The post of PIO for Burlington Police was eliminated when Mayor Mulvaney-Stanak announced her plan in May to eliminate 25 city jobs in an effort to fill an $8 million shortfall in the budget.  The Mayor has since learned her accounting was off and there is an additional $1.8 million in needed cuts.

It was hit and miss with news releases from Murad, who kept under wraps some major cases, including the theft of and damage to a taxpayer-owned fire engine by a drug addict. The addict, who the fire department was assisting for an overdose, jumped into the large $400,000 truck and later crashed it. Murad later admitted at an unrelated news conference that he had left it up to the Burlington Fire Chief to report to the public both the theft and the subsequent arrest by the police department.  The fire department union eventually made the theft and crash public in a social media post.

Murad also caused a stink in the community when he threatened to arrest a trauma doctor who was treating an 18-year-old gunshot victim in the Emergency Department at the UVM Medical Center on Aug. 11, 2022.  It was another case of tactics of the New York City Police Department, where Murad had previously worked, not flying well in Vermont.

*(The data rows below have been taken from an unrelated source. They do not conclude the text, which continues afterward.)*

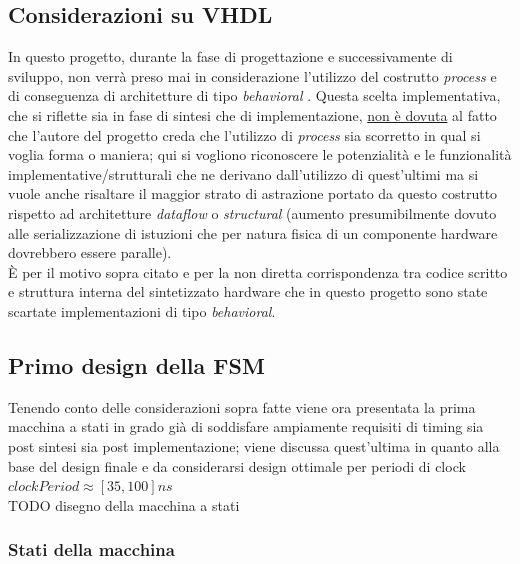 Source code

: \documentclass[11pt,a4paper]{article}
\begin{document}
        \subsection{Considerazioni su VHDL}
            In questo progetto, durante la fase di progettazione e successivamente di sviluppo, non verrà preso mai in considerazione l'utilizzo del costrutto \textit{process} e di conseguenza
             di architetture di tipo \textit{behavioral} . Questa scelta implementativa, che si riflette sia in fase di sintesi che di implementazione, \underline{non è dovuta} al fatto che l'autore 
             del progetto creda che l'utilizzo di \textit{process} sia scorretto in qual si voglia forma o maniera; qui si vogliono riconoscere le potenzialità e le funzionalità implementative/strutturali 
             che ne derivano dall'utilizzo di quest'ultimi ma si vuole anche risaltare il maggior strato di astrazione portato da questo costrutto rispetto ad architetture \textit{dataflow} o \textit{structural} (aumento presumibilmente
             dovuto alle serializzazione di istuzioni che per natura fisica di un componente hardware dovrebbero essere paralle).\\
            È per il motivo sopra citato e per la non diretta corrispondenza tra codice scritto e struttura interna del sintetizzato hardware che in questo progetto sono state scartate implementazioni di tipo \textit{behavioral}.
        \subsection{Primo design della FSM}
            Tenendo conto delle considerazioni sopra fatte viene ora presentata la prima macchina a stati in grado già di soddisfare ampiamente requisiti di timing sia post sintesi sia post implementazione; viene discussa quest'ultima in 
            quanto alla base del design finale e da considerarsi design ottimale per periodi di clock $clockPeriod \approx [35,100] ns$\\
            TODO disegno della macchina a stati 
            \subsubsection{Stati della macchina}
            
\end{document}
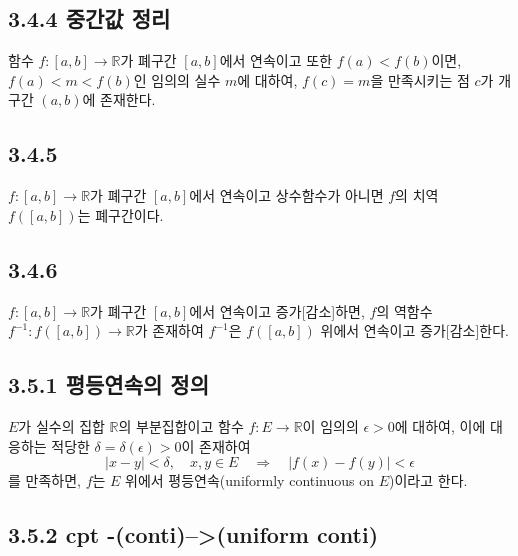 \documentclass{article}
\begin{document}
\subsection*{\textmd{3.4.4 중간값 정리}}

함수 $f: [a, b] \to \mathbb{R}$가 폐구간 $[a, b]$에서 연속이고 또한 $f(a) < f(b)$이면, $f(a) < m < f(b)$인 임의의 실수 $m$에 대하여, $f(c) = m$을 만족시키는 점 $c$가 개구간 $(a, b)$에 존재한다.

\subsection*{\textmd{3.4.5}}

$f: [a, b] \to \mathbb{R}$가 폐구간 $[a, b]$에서 연속이고 상수함수가 아니면 $f$의 치역 $f([a, b])$는 폐구간이다.

\subsection*{\textmd{3.4.6}}

$f: [a, b] \to \mathbb{R}$가 폐구간 $[a, b]$에서 연속이고 증가[감소]하면, $f$의 역함수 $f^{-1}: f([a, b]) \to \mathbb{R}$가 존재하여 $f^{-1}$은 $f([a, b])$ 위에서 연속이고 증가[감소]한다.



\subsection{\fontsize{11.5}{13}\selectfont{
함수의 평등연속성을 정의, 연속성과의 차이점 및 관계, 평등연속함수의 성질들을 다룬다.}}


\subsection*{\textmd{3.5.1 평등연속의 정의}}

$E$가 실수의 집합 $\mathbb{R}$의 부분집합이고 함수 $f: E \to \mathbb{R}$이 
임의의 $\epsilon > 0$에 대하여, 이에 대응하는 적당한 $\delta = \delta(\epsilon) > 0$이 존재하여
\[
\left| x - y \right| < \delta, \quad x, y \in E \quad \Rightarrow \quad \left| f(x) - f(y) \right| < \epsilon
\]
를 만족하면, $f$는 $E$ 위에서 평등연속(uniformly continuous on $E$)이라고 한다.

\subsection*{\textmd{3.5.2 cpt -(conti)--\textgreater (uniform conti)}}
\end{document}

The Mayor never told the city council about the Medical Center confrontation for four months and the case was later sent to the Vermont Criminal Justice Council.  The Council ruled in September 2023 the behavior did not rise to the level of unprofessional police conduct under the law. Murad offered an apology to the doctor.

The police also were defendants in a few race-related lawsuits over excessive force arrests and those weren’t brought to the attention of the city council immediately.

Murad also has tended to refrain from returning calls to some of the more senior media members that would ask tough questions and often have unwelcomed follow-up questions that held his feet to the fire.  Instead, Murad tried to deal mostly with young TV reporters that just turned on the camera and let the former high school actor freely speak.